Task instructions: The reply should consist of the line containing "with interface/dependency inversion." and all lines after it in the listing below, reproduced exactly and nothing more.

--------------------

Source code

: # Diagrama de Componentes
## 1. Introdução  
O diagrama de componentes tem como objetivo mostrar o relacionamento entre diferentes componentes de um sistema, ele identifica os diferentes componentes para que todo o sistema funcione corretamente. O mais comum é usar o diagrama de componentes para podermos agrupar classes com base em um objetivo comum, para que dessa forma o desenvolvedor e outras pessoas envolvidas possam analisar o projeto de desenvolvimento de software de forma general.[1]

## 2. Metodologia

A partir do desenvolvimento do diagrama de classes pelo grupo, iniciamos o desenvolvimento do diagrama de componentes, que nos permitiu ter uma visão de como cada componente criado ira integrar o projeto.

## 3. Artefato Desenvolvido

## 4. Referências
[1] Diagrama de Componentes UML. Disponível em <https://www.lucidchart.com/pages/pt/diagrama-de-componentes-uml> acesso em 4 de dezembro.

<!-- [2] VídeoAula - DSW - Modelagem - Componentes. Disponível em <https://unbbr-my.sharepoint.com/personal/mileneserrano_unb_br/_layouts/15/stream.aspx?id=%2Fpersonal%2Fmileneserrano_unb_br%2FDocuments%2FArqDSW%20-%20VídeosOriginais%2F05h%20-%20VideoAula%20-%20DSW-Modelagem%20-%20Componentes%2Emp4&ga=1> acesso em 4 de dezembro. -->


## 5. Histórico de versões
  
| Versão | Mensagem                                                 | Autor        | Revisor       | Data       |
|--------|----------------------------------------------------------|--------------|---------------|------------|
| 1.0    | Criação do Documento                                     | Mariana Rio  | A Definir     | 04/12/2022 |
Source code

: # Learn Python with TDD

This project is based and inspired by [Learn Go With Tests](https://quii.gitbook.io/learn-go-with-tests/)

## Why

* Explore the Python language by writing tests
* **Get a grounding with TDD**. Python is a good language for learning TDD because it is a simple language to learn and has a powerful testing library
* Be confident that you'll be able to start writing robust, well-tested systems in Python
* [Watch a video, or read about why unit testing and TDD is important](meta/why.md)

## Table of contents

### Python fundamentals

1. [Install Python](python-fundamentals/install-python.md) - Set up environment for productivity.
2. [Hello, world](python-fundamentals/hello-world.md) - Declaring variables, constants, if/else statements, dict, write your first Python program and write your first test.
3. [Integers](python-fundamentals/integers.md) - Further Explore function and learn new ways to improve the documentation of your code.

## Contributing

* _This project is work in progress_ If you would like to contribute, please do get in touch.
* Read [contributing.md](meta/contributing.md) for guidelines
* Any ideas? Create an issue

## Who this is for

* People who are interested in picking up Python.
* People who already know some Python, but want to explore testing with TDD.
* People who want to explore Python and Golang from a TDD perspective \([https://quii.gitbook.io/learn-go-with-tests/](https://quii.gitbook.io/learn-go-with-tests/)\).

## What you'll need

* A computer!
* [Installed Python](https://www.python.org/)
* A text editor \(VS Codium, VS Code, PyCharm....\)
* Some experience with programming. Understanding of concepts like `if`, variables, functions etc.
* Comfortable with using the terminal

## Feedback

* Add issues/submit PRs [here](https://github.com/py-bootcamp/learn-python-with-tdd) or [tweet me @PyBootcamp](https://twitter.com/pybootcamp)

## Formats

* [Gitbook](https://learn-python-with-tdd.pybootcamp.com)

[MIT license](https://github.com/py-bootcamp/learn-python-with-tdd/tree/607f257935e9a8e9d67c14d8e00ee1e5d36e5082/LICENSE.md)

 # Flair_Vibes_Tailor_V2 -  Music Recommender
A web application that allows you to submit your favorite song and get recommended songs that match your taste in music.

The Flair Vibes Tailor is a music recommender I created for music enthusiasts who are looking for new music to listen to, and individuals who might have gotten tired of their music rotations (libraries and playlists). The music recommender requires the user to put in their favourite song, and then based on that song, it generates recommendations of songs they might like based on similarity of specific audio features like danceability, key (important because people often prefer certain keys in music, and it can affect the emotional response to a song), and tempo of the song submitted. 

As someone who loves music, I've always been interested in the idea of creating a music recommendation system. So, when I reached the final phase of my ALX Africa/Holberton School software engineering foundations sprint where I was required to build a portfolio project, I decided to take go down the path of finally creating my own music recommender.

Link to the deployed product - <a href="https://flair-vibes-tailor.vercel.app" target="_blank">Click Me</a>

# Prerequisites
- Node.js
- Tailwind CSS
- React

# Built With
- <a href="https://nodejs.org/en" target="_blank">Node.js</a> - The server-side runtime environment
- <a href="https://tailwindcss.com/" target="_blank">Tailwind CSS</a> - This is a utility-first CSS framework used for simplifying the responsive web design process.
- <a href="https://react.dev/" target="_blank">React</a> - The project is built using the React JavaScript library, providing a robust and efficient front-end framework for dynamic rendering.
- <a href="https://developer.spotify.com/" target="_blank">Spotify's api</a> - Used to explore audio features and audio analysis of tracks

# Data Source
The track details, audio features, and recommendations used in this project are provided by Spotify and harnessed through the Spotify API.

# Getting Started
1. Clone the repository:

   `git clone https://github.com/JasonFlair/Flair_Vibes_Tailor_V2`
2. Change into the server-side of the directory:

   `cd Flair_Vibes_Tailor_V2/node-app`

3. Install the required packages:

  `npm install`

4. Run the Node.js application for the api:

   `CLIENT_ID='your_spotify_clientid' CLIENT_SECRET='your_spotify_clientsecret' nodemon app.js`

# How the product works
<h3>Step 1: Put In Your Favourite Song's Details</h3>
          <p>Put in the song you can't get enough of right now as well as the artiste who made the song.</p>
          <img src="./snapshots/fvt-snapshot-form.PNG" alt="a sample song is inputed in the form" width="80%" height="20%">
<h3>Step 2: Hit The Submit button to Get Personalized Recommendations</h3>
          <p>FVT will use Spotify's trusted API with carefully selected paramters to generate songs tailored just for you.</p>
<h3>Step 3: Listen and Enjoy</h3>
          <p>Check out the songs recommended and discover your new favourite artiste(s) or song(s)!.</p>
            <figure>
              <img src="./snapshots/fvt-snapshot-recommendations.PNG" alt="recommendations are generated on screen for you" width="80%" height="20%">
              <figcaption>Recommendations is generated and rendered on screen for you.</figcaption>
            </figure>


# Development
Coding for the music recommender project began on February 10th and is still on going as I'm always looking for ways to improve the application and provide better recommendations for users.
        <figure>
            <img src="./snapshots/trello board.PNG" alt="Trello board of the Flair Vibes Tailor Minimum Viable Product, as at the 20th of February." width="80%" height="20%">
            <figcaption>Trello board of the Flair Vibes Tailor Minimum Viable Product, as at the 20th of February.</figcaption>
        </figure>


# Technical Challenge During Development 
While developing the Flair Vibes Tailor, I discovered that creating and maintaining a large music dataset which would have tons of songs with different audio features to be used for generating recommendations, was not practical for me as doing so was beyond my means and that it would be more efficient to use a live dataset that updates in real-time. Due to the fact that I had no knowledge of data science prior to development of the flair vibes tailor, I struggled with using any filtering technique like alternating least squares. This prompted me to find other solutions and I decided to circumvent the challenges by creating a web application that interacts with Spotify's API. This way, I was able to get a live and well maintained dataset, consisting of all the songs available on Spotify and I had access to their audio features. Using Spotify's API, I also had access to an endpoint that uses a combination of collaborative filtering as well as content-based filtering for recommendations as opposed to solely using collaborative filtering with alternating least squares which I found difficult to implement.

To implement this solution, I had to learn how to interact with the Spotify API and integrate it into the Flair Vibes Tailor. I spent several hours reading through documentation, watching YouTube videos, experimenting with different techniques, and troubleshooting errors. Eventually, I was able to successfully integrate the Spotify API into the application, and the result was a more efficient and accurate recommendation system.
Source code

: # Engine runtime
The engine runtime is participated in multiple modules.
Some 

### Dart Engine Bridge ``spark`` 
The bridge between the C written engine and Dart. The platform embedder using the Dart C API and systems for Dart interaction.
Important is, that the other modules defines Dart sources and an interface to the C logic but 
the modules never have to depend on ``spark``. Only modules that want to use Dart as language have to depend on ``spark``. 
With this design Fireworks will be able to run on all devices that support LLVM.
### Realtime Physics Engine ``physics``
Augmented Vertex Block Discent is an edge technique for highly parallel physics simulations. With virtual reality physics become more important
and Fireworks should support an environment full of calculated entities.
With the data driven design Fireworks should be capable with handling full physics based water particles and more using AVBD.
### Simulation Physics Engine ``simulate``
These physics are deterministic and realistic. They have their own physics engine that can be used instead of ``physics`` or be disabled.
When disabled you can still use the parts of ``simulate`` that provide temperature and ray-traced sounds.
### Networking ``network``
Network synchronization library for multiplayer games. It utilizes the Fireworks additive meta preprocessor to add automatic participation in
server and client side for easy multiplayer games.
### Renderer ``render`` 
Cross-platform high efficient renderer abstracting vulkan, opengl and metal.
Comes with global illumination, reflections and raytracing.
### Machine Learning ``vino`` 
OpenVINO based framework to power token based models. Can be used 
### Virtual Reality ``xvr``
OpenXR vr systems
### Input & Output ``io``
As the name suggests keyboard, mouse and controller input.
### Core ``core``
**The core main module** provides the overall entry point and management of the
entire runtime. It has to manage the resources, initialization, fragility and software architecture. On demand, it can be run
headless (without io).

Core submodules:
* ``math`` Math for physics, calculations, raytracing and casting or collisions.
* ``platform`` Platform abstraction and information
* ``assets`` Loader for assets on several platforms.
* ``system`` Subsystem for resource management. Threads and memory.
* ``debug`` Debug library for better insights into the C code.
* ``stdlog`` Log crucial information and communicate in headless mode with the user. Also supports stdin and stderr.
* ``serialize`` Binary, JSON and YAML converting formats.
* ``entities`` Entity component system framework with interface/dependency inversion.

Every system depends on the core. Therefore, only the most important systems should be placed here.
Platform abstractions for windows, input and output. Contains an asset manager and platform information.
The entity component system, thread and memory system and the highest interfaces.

--------------------

Written answer:
* ``entities`` Entity component system framework with interface/dependency inversion.

Every system depends on the core. Therefore, only the most important systems should be placed here.
Platform abstractions for windows, input and output. Contains an asset manager and platform information.
The entity component system, thread and memory system and the highest interfaces.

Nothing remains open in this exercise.